Saved entries
*** Begin section ***
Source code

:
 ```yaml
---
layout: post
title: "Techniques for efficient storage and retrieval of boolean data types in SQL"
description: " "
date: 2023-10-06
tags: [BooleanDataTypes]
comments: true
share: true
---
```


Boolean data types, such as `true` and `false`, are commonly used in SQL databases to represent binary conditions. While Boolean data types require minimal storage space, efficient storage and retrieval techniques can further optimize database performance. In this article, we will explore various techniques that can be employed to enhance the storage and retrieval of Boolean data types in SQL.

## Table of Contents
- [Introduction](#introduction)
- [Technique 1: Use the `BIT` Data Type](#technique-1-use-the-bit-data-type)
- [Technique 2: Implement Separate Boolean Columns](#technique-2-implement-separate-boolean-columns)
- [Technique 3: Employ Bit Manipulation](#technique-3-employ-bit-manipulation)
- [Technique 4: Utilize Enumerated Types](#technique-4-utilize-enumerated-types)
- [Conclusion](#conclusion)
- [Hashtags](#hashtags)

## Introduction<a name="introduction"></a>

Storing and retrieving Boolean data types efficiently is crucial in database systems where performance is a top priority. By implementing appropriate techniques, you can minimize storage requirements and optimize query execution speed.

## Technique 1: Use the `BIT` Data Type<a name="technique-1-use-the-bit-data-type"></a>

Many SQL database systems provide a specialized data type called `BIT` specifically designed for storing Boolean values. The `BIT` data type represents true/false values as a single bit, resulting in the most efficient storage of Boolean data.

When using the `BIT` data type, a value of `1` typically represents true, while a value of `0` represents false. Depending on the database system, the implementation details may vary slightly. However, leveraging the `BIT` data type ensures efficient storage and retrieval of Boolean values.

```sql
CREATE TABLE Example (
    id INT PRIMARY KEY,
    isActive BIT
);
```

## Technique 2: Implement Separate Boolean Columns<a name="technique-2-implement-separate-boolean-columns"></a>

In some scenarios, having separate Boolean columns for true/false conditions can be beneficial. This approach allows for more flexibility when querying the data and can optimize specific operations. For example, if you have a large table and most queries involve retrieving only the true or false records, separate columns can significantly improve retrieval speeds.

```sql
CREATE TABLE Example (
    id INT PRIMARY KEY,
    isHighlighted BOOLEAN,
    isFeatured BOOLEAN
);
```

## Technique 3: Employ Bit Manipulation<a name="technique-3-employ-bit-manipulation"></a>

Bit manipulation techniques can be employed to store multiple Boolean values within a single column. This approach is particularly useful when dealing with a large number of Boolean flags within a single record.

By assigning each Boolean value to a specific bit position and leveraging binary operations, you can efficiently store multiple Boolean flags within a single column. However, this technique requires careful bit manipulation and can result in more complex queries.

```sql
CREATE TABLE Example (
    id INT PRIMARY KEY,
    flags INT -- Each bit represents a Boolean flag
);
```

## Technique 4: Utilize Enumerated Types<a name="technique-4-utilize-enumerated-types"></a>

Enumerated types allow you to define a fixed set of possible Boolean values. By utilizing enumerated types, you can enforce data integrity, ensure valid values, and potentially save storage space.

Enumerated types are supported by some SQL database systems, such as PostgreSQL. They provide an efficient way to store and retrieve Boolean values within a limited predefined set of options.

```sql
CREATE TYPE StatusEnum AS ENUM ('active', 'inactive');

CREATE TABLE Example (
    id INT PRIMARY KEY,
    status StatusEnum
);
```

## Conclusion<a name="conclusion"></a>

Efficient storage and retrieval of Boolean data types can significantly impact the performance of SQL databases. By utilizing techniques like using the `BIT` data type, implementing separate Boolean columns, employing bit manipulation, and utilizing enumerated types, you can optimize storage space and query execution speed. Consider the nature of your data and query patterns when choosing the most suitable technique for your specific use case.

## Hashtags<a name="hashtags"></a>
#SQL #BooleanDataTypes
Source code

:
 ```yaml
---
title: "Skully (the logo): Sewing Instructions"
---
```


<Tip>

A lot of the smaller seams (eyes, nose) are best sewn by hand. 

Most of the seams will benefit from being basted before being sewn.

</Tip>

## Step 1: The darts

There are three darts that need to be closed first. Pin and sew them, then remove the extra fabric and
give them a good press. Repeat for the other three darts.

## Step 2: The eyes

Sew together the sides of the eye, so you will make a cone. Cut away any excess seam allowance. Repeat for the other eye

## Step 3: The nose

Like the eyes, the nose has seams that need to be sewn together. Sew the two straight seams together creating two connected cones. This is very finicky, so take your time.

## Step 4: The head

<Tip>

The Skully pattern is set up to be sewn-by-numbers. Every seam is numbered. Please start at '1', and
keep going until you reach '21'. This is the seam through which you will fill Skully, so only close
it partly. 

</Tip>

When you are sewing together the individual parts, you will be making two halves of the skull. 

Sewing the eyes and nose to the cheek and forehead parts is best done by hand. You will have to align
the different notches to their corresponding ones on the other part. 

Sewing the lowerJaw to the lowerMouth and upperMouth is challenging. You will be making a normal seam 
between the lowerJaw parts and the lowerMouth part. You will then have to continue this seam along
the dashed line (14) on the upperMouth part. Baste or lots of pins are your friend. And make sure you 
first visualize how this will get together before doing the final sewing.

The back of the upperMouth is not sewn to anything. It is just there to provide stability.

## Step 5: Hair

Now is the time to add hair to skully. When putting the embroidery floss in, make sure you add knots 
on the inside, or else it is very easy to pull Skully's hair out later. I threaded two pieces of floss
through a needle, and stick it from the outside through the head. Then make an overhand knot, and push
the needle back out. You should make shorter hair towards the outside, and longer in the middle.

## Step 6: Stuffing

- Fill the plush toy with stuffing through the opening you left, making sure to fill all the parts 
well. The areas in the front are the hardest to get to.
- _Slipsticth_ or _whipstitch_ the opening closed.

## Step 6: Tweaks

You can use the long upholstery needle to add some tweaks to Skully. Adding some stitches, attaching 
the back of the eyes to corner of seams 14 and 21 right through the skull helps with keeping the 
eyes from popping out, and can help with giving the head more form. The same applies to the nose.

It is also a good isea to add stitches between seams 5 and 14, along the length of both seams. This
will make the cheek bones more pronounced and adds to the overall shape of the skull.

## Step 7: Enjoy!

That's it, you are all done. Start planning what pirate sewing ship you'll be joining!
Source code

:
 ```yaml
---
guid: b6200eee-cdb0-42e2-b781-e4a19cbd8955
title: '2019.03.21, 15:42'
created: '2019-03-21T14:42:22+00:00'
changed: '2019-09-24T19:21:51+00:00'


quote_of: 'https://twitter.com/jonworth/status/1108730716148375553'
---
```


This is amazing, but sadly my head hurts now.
*** End section ***
### [Exercise]
Quote every line from the beginning of the entries up to and including the line that contains "- [Technique 1: Use".

### [Answer box]
Source code

:
 ```yaml
---
layout: post
title: "Techniques for efficient storage and retrieval of boolean data types in SQL"
description: " "
date: 2023-10-06
tags: [BooleanDataTypes]
comments: true
share: true
---
```


Boolean data types, such as `true` and `false`, are commonly used in SQL databases to represent binary conditions. While Boolean data types require minimal storage space, efficient storage and retrieval techniques can further optimize database performance. In this article, we will explore various techniques that can be employed to enhance the storage and retrieval of Boolean data types in SQL.

## Table of Contents
- [Introduction](#introduction)
- [Technique 1: Use the `BIT` Data Type](#technique-1-use-the-bit-data-type)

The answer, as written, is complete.